Были, конечно, и исключения.
— Неужели, — сказала Ахматова, напечатав стихи в «Октябре», — вы считаете, что я отличаю ваши либеральные журналы от ваших реакционных.
Но Ахматова глядела на советские будни с высоты Серебряного века. Остальные мечтали перебраться из железного века в бумажный, не угодив в каменный. В те времена для нас не Куба, а «Новый мир» был островом свободы. Сейчас над этим легко смеяться, потому что та свобода говорила рабским языком эзоповой словесности. Угодить ее читателю было просто, но опасно, хотя не всегда и не очень. Иногда фронде хватало своевременного анжамбемана. Как написал один поэт про другого, умело пользовавшегося переносом в стихе:
известный местный кифаред, кипя
негодованьем, смело выступает
с призывом Императора убрать
(на следующей строчке) с медных денег.
Политика всегда упрощает искусство, особенно тогда, когда вынуждает его выкручиваться. Сложность эзоповой словесности — мнимая. В конечном счете она говорит лишь то, что и без нее все знают, но хотят услышать и расшифровать. Однако искусство — не задачка с ответом, и эзопова речь никогда не заменит прямую. Не удивительно, что так быстро забылась словесность, поставившая изворотливость на постамент, на котором не устояли прежние кумиры: игра без цензуры — что футбол без вратаря.

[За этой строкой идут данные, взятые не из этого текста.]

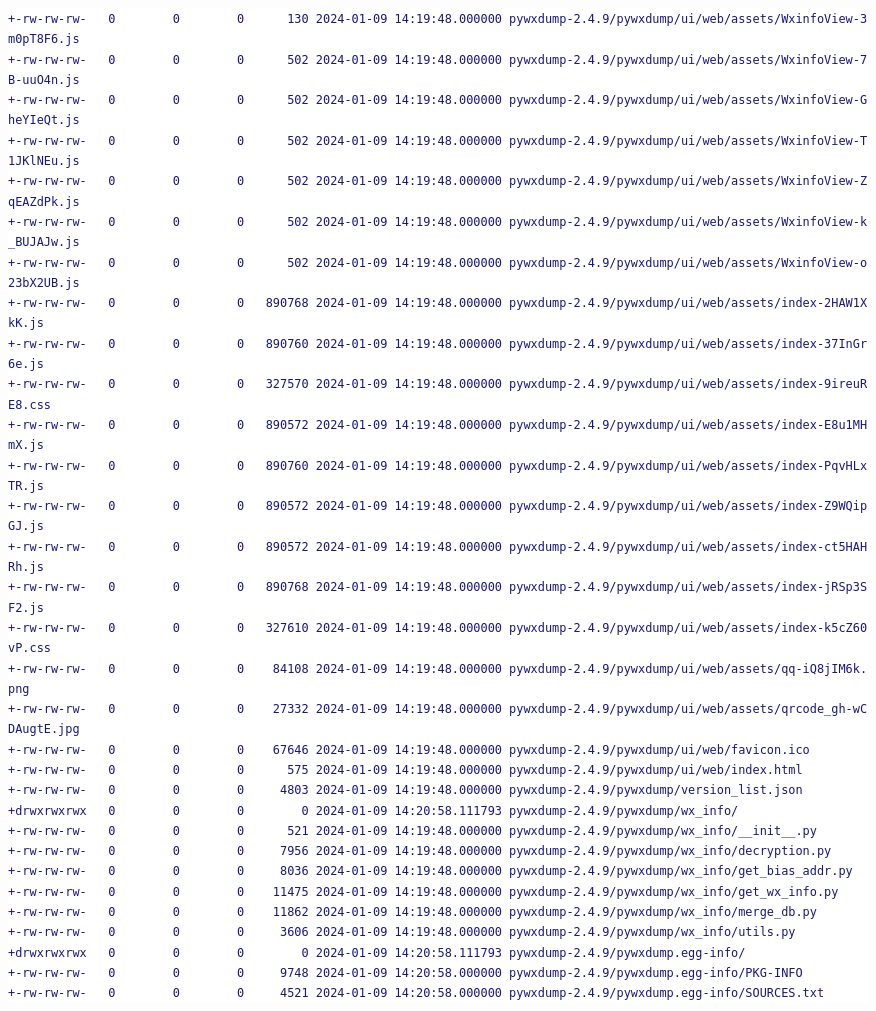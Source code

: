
```diff
+-rw-rw-rw-   0        0        0      130 2024-01-09 14:19:48.000000 pywxdump-2.4.9/pywxdump/ui/web/assets/WxinfoView-3m0pT8F6.js
+-rw-rw-rw-   0        0        0      502 2024-01-09 14:19:48.000000 pywxdump-2.4.9/pywxdump/ui/web/assets/WxinfoView-7B-uuO4n.js
+-rw-rw-rw-   0        0        0      502 2024-01-09 14:19:48.000000 pywxdump-2.4.9/pywxdump/ui/web/assets/WxinfoView-GheYIeQt.js
+-rw-rw-rw-   0        0        0      502 2024-01-09 14:19:48.000000 pywxdump-2.4.9/pywxdump/ui/web/assets/WxinfoView-T1JKlNEu.js
+-rw-rw-rw-   0        0        0      502 2024-01-09 14:19:48.000000 pywxdump-2.4.9/pywxdump/ui/web/assets/WxinfoView-ZqEAZdPk.js
+-rw-rw-rw-   0        0        0      502 2024-01-09 14:19:48.000000 pywxdump-2.4.9/pywxdump/ui/web/assets/WxinfoView-k_BUJAJw.js
+-rw-rw-rw-   0        0        0      502 2024-01-09 14:19:48.000000 pywxdump-2.4.9/pywxdump/ui/web/assets/WxinfoView-o23bX2UB.js
+-rw-rw-rw-   0        0        0   890768 2024-01-09 14:19:48.000000 pywxdump-2.4.9/pywxdump/ui/web/assets/index-2HAW1XkK.js
+-rw-rw-rw-   0        0        0   890760 2024-01-09 14:19:48.000000 pywxdump-2.4.9/pywxdump/ui/web/assets/index-37InGr6e.js
+-rw-rw-rw-   0        0        0   327570 2024-01-09 14:19:48.000000 pywxdump-2.4.9/pywxdump/ui/web/assets/index-9ireuRE8.css
+-rw-rw-rw-   0        0        0   890572 2024-01-09 14:19:48.000000 pywxdump-2.4.9/pywxdump/ui/web/assets/index-E8u1MHmX.js
+-rw-rw-rw-   0        0        0   890760 2024-01-09 14:19:48.000000 pywxdump-2.4.9/pywxdump/ui/web/assets/index-PqvHLxTR.js
+-rw-rw-rw-   0        0        0   890572 2024-01-09 14:19:48.000000 pywxdump-2.4.9/pywxdump/ui/web/assets/index-Z9WQipGJ.js
+-rw-rw-rw-   0        0        0   890572 2024-01-09 14:19:48.000000 pywxdump-2.4.9/pywxdump/ui/web/assets/index-ct5HAHRh.js
+-rw-rw-rw-   0        0        0   890768 2024-01-09 14:19:48.000000 pywxdump-2.4.9/pywxdump/ui/web/assets/index-jRSp3SF2.js
+-rw-rw-rw-   0        0        0   327610 2024-01-09 14:19:48.000000 pywxdump-2.4.9/pywxdump/ui/web/assets/index-k5cZ60vP.css
+-rw-rw-rw-   0        0        0    84108 2024-01-09 14:19:48.000000 pywxdump-2.4.9/pywxdump/ui/web/assets/qq-iQ8jIM6k.png
+-rw-rw-rw-   0        0        0    27332 2024-01-09 14:19:48.000000 pywxdump-2.4.9/pywxdump/ui/web/assets/qrcode_gh-wCDAugtE.jpg
+-rw-rw-rw-   0        0        0    67646 2024-01-09 14:19:48.000000 pywxdump-2.4.9/pywxdump/ui/web/favicon.ico
+-rw-rw-rw-   0        0        0      575 2024-01-09 14:19:48.000000 pywxdump-2.4.9/pywxdump/ui/web/index.html
+-rw-rw-rw-   0        0        0     4803 2024-01-09 14:19:48.000000 pywxdump-2.4.9/pywxdump/version_list.json
+drwxrwxrwx   0        0        0        0 2024-01-09 14:20:58.111793 pywxdump-2.4.9/pywxdump/wx_info/
+-rw-rw-rw-   0        0        0      521 2024-01-09 14:19:48.000000 pywxdump-2.4.9/pywxdump/wx_info/__init__.py
+-rw-rw-rw-   0        0        0     7956 2024-01-09 14:19:48.000000 pywxdump-2.4.9/pywxdump/wx_info/decryption.py
+-rw-rw-rw-   0        0        0     8036 2024-01-09 14:19:48.000000 pywxdump-2.4.9/pywxdump/wx_info/get_bias_addr.py
+-rw-rw-rw-   0        0        0    11475 2024-01-09 14:19:48.000000 pywxdump-2.4.9/pywxdump/wx_info/get_wx_info.py
+-rw-rw-rw-   0        0        0    11862 2024-01-09 14:19:48.000000 pywxdump-2.4.9/pywxdump/wx_info/merge_db.py
+-rw-rw-rw-   0        0        0     3606 2024-01-09 14:19:48.000000 pywxdump-2.4.9/pywxdump/wx_info/utils.py
+drwxrwxrwx   0        0        0        0 2024-01-09 14:20:58.111793 pywxdump-2.4.9/pywxdump.egg-info/
+-rw-rw-rw-   0        0        0     9748 2024-01-09 14:20:58.000000 pywxdump-2.4.9/pywxdump.egg-info/PKG-INFO
+-rw-rw-rw-   0        0        0     4521 2024-01-09 14:20:58.000000 pywxdump-2.4.9/pywxdump.egg-info/SOURCES.txt
```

Беседуя об этом с Евтушенко, я спросил:
— Сколько вы написали стихов, о которых жалеете?
— 100 000 строк, — мгновенно, будто всю жизнь готовился, ответил он, но добавил, что всего их сочинил треть миллиона.
И на них, признаюсь я, выросло целое поколение, а может, и два: мое и отцовское. По-моему, это — главное.
Решусь утверждать, что наиболее ценной частью творческого наследия всей той лукавой эпохи стали не книги, а их читатели.
Это они с азартом обсуждали толстые журналы, в которых тлела общественная мысль. Это они обожали Высоцкого, знали наизусть Галича и до утра пели Окуджаву. Это они внимали Тарковскому. Это они раскупали миллионы умных книг, придумывали анекдоты, шутили в КВН и стояли ночами за билетами на Таганку. Следя за крамолой, они умели ее найти там, куда не добирались даже опричники, — то в ташкентской «Звезде Востока», то в бурятском «Байкале», осмелившемся напечатать вторую часть гениальной «Улитки на склоне». Всех этих людей Солженицын назвал «образованщиной», и я люблю его не за это.
По Солженицыну, советскую интеллигенцию составлял тот слой образованных людей, который не разделял его мнительные религиозные и национальные взгляды. По мне — в образованщину входили папа с мамой, плюс все, с кем они дружили. Иногда их называли «ИТР», и в этом было много правды, потому что от «инженерно-технических работников» обычно требовалось меньше мерзости, чем от гуманитариев, а интересы у них были те же.